2017 sera l’année de la Chine

Alors que Donald Trump veut diminuer l’influence des Etats-Unis en matière de sécurité et d’économie en Asie, l’Empire du Milieu pourrait tirer son épingle du jeu.

Doris Leuthard et le président chinois Xi Jinping lors du dernier Forum de Davos.

Crédits: Mattias Nutt/WEF

Les gros titres qui ont été consacrés au World Economic Forum sont révélateurs: 2017 sera l’année de l’affirmation de la Chine en tant que leader régional. Dernièrement, son président Xi Jinping s’est fait le fervent défenseur du libre-échange et de la mondialisation, mettant en garde contre les risques du protectionnisme. Son discours aux décideurs politiques et économiques a été vivement applaudi à Davos et marque un tournant pour l’économie mondiale, dirigée durant plusieurs décennies par les Etats-Unis. Donald Trump a publiquement remis en question deux principes historiques fondamentaux en Asie, à savoir l’engagement en faveur du libre-échange et le cadre sécuritaire, ce qui laisse la région dans une attente fébrile. 

Au cours de sa campagne, Donald Trump a promis une taxe de 45% sur les produits chinois. Depuis, il a poursuivi dans cette voie, en témoigne sa conversation controversée avec le président de Taïwan Tsai Ing-wen et les nominations à son cabinet de Robert Lighthizer, Wilbur Ross et Peter Navarro, bien connus pour leurs positions antichinoises.
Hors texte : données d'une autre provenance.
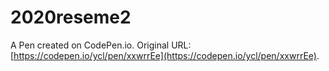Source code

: # 2020reseme2

A Pen created on CodePen.io. Original URL: [https://codepen.io/ycl/pen/xxwrrEe](https://codepen.io/ycl/pen/xxwrrEe).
Les titres des livres de ce dernier parlent d’eux-mêmes: Death by China et Crouching Tiger: What China’s Militarism Means for the World

Toutefois, une attaque contre l’Empire du Milieu est interprétée de manière plus large au niveau régional, les exportations chinoises étant issues d’une chaîne logistique intégrant plusieurs pays. Ces derniers ont été ébranlés par la remise en cause du cadre sécuritaire de l’après-guerre, Trump ayant accusé le Japon et la Corée du Sud de tirer profit sans contrepartie de la protection américaine. Enfin, l’Asie s’inquiète d’une stratégie qui consisterait à dresser la Chine contre la Russie. L’équilibre historique négligé, la plupart des pays asiatiques craignent un vide et une instabilité politique. 

Son premier vœu a infligé la plus forte claque: retirer les Etats-Unis du Traité commercial transpacifique (TPP), ayant vocation à créer la plus grande zone de libre-échange du monde et qualifié de «désastre» par Trump. Plus qu’un accord commercial, le TPP est pourtant le pivot américain vers l’Asie, le signe que les Etats-Unis joueraient un rôle dominant dans la région en matière de sécurité et d’économie.  

Un partenariat régional

De son côté, la Chine a attendu le faux pas, le président Xi Jinping a publiquement affirmé que l’Asie devait être dirigée par les Asiatiques et s’est engagé en faveur d’une intégration régionale. La campagne présidentielle américaine a contribué à renforcer les liens entre les nations asiatiques, par peur d’être à la merci d’un président peu fiable. La Chine est prête à tisser seule ses liens commerciaux dans la région. Elle travaille sur le Partenariat économique intégral régional (RCEP), un projet d’accord de libre-échange entre quinze pays, excluant notablement les Etats-Unis.

Couvrant plusieurs domaines, le RCEP pourrait permettre d’étendre la chaîne d’approvisionnement régionale et de rationaliser plusieurs accords commerciaux dans la région. Pour la Chine, le RCEP réduirait son exposition aux humeurs changeantes de l’Occident tandis qu’il aurait aussi pour effet de ralentir les exportations de ce dernier. 

Les Philippines apportent la preuve que la stratégie de la Chine fonctionne. Au lieu d’accroître ses dépenses militaires pour pallier le détournement des Etats-Unis, le pays a opté pour un apaisement avec la Chine, qui s’est empressée de récompenser le bon élève en capitaux d’investissement, resserrant le partenariat. 

Pour nous, le flou se dissipe: la Chine sera le premier acteur en Asie et les Etats-Unis devront jouer selon ses règles. Les préoccupations subsistent quant au ralentissement économique et à la fuite des capitaux. Malgré tout, le contrôle de la région assurera à la Chine un soutien solide de ses marchés actions.